Baekhyun had listened stubbornly as she’d explained, in a tone of voice Baekhyun would become all too painfully familiar with as he grew up, how Baekhyun was ‘imagining’ voices in his head, how Baekhyun ‘thought’ he was seeing people that weren’t really there.

He'd come away from that first nerve wracking assessment with a bottle of pills tucked safely away in his mother’s handbag and the confident assurances of his psychiatrist that sticking strictly to the medicine would have Baekhyun back to normal in no time.

Normal.

Baekhyun never did grow to like that man.

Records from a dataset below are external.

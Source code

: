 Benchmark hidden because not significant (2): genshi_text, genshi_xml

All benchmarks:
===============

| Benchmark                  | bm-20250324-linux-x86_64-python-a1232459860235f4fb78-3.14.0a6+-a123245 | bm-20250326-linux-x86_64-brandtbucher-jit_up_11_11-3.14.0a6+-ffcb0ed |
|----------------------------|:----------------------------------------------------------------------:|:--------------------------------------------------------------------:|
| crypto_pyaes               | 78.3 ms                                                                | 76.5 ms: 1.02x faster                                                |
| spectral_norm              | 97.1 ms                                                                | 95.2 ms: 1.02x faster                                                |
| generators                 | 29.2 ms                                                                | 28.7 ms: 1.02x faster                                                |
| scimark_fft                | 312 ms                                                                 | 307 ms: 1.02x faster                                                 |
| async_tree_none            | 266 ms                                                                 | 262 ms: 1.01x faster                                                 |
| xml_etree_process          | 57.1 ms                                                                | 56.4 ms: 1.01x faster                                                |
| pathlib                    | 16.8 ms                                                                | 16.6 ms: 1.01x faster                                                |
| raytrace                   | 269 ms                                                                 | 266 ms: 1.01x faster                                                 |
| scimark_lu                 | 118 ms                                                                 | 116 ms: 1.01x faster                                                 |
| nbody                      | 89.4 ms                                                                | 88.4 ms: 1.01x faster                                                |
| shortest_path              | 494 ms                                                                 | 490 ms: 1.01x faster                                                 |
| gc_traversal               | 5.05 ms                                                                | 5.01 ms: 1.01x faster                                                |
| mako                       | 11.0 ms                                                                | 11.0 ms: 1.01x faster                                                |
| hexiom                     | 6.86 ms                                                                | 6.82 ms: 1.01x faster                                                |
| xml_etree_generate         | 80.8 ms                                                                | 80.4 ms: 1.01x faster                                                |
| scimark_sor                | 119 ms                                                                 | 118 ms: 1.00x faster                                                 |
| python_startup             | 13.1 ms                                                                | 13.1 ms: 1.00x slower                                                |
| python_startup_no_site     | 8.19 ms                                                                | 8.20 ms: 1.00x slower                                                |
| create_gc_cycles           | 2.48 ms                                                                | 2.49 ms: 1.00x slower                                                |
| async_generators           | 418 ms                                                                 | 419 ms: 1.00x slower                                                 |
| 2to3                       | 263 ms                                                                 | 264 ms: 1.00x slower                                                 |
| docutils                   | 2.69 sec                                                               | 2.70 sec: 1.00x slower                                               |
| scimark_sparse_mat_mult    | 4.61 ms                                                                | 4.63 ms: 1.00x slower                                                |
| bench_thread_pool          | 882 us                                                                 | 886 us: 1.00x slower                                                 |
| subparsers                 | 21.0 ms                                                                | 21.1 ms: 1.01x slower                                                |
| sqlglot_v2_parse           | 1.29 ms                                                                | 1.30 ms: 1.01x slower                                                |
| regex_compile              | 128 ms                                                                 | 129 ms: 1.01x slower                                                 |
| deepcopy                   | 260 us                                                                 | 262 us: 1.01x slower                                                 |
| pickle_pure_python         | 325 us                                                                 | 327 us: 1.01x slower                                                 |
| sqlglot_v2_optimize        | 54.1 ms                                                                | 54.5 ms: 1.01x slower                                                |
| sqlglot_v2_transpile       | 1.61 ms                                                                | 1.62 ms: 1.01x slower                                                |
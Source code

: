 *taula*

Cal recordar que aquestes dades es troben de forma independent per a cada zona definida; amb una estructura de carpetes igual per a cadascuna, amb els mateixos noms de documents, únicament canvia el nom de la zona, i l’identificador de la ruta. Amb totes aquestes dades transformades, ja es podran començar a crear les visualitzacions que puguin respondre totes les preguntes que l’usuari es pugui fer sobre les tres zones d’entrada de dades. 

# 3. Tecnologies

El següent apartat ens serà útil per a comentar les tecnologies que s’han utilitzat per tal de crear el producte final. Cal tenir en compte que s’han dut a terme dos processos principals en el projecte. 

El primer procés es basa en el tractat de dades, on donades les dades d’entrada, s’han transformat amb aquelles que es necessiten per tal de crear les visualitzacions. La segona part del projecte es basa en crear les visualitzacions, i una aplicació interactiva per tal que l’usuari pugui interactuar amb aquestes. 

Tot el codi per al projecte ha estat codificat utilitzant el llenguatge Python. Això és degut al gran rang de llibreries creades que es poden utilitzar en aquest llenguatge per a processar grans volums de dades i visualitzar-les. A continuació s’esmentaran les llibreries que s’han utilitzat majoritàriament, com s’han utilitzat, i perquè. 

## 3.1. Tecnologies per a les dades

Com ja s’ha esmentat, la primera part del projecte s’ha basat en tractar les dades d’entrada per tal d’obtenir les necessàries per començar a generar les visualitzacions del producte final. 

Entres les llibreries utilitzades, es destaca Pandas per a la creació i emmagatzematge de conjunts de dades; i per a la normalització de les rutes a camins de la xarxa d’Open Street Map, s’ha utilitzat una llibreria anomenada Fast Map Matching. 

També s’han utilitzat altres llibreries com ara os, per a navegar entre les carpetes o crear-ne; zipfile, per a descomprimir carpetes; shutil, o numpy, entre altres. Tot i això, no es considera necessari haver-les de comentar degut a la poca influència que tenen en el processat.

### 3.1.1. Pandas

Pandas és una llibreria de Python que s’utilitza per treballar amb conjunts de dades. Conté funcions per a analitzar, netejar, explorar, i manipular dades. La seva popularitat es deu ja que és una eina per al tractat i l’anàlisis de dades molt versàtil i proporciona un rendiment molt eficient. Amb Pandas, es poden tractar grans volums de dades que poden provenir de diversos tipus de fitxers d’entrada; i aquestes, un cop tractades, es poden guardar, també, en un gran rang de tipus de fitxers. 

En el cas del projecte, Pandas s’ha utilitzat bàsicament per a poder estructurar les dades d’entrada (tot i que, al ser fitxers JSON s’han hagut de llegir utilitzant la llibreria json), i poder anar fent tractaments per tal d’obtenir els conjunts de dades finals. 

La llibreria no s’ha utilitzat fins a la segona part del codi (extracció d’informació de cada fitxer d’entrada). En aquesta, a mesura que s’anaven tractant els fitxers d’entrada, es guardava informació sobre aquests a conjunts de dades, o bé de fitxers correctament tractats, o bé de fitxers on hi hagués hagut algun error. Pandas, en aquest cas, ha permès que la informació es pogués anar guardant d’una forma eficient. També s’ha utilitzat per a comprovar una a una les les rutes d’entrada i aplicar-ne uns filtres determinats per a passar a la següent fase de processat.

The medicine never did make Baekhyun feel normal. If anything, it made him positively miserable.

His mother had watched him like a hawk for that first month, pressing pills into his palm like they were sugary sweets before every meal, the tight lines around her mouth never quite smoothing all the way out.

They tasted like chalk in Baekhyun’s mouth.

But to their credit, he’d stopped seeing ghosts almost immediately. He remembers waking up that first morning, walking down to breakfast and, for the first time in more years than Baekhyun could even count, not seeing the old man at the breakfast table. He’d known, on some level, that he wouldn’t be there, hadn’t been able to hear the gentle patter of his feet around the house or the sound of him whistling a tune before the rest of the family had risen, but even still his absence had made something inside Baekhyun deflate.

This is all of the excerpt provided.